Action item — Wherever a line in the data holds the word "avec", pull that line out.
*** Opening of Material for this exercise ***
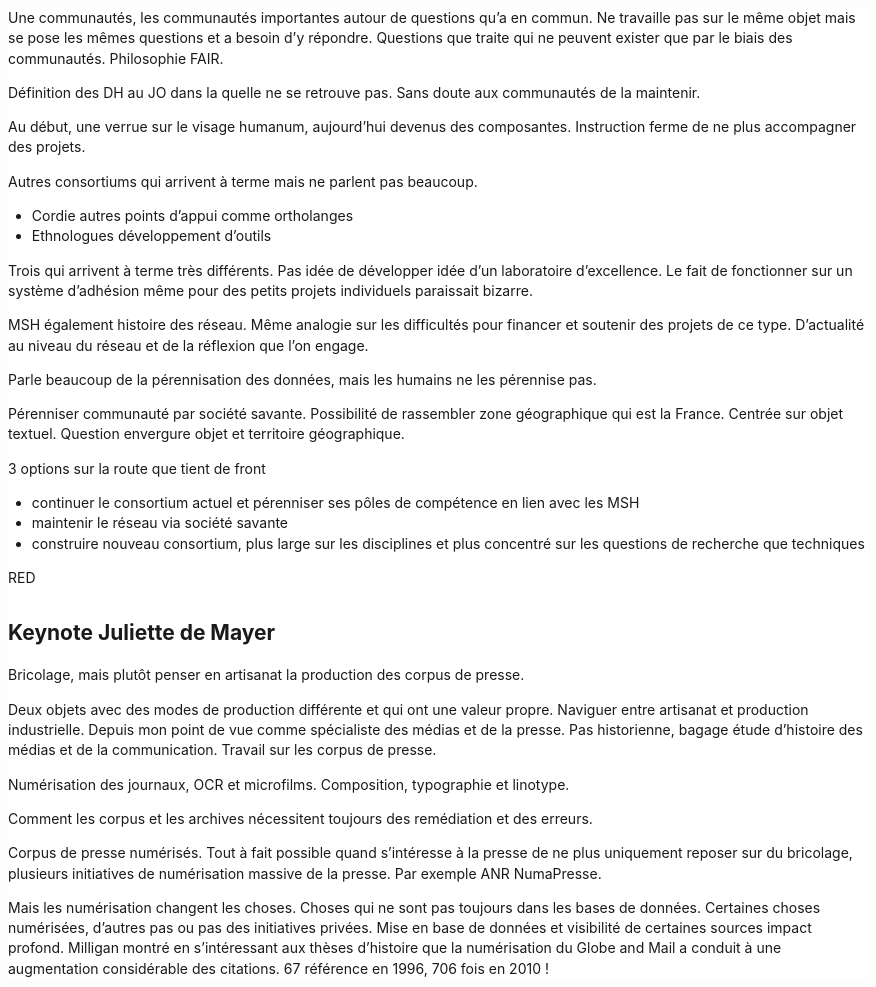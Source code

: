 Une communautés, les communautés importantes autour de questions qu’a en commun. Ne travaille pas sur le même objet mais se pose les mêmes questions et a besoin d’y répondre. Questions que traite qui ne peuvent exister que par le biais des communautés. Philosophie FAIR.

Définition des DH au JO dans la quelle ne se retrouve pas. Sans doute aux communautés de la maintenir.

Au début, une verrue sur le visage humanum, aujourd’hui devenus des composantes. Instruction ferme de ne plus accompagner des projets.

Autres consortiums qui arrivent à terme mais ne parlent pas beaucoup.

- Cordie autres points d’appui comme ortholanges
- Ethnologues développement d’outils

Trois qui arrivent à terme très différents. Pas idée de développer idée d’un laboratoire d’excellence. Le fait de fonctionner sur un système d’adhésion même pour des petits projets individuels paraissait bizarre.

MSH également histoire des réseau. Même analogie sur les difficultés pour financer et soutenir des projets de ce type. D’actualité au niveau du réseau et de la réflexion que l’on engage. 

Parle beaucoup de la pérennisation des données, mais les humains ne les pérennise pas.

Pérenniser communauté par société savante. Possibilité de rassembler zone géographique qui est la France. Centrée sur objet textuel. Question envergure objet et territoire géographique.

3 options sur la route que tient de front

- continuer le consortium actuel et pérenniser ses pôles de compétence en lien avec les MSH
- maintenir le réseau via société savante
- construire nouveau consortium, plus large sur les disciplines et plus concentré sur les questions de recherche que techniques

RED 

## Keynote Juliette de Mayer

Bricolage, mais plutôt penser en artisanat la production des corpus de presse.

Deux objets avec des modes de production différente et qui ont une valeur propre. Naviguer entre artisanat et production industrielle. Depuis mon point de vue comme spécialiste des médias et de la presse. Pas historienne, bagage étude d’histoire des médias et de la communication. Travail sur les corpus de presse.

Numérisation des journaux, OCR et microfilms. Composition, typographie et linotype.

Comment les corpus et les archives nécessitent toujours des remédiation et des erreurs.

Corpus de presse numérisés. Tout à fait possible quand s’intéresse à la presse de ne plus uniquement reposer sur du bricolage, plusieurs initiatives de numérisation massive de la presse. Par exemple ANR NumaPresse.

Mais les numérisation changent les choses. Choses qui ne sont pas toujours dans les bases de données. Certaines choses numérisées, d’autres pas ou pas des initiatives privées. Mise en base de données et visibilité de certaines sources impact profond. Milligan montré en s’intéressant aux thèses d’histoire que la numérisation du Globe and Mail a conduit à une augmentation considérable des citations. 67 référence en 1996, 706 fois en 2010 !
*** Close of Material for this exercise ***
Answer to this exercise —
- continuer le consortium actuel et pérenniser ses pôles de compétence en lien avec les MSH
Deux objets avec des modes de production différente et qui ont une valeur propre. Naviguer entre artisanat et production industrielle. Depuis mon point de vue comme spécialiste des médias et de la presse. Pas historienne, bagage étude d’histoire des médias et de la communication. Travail sur les corpus de presse.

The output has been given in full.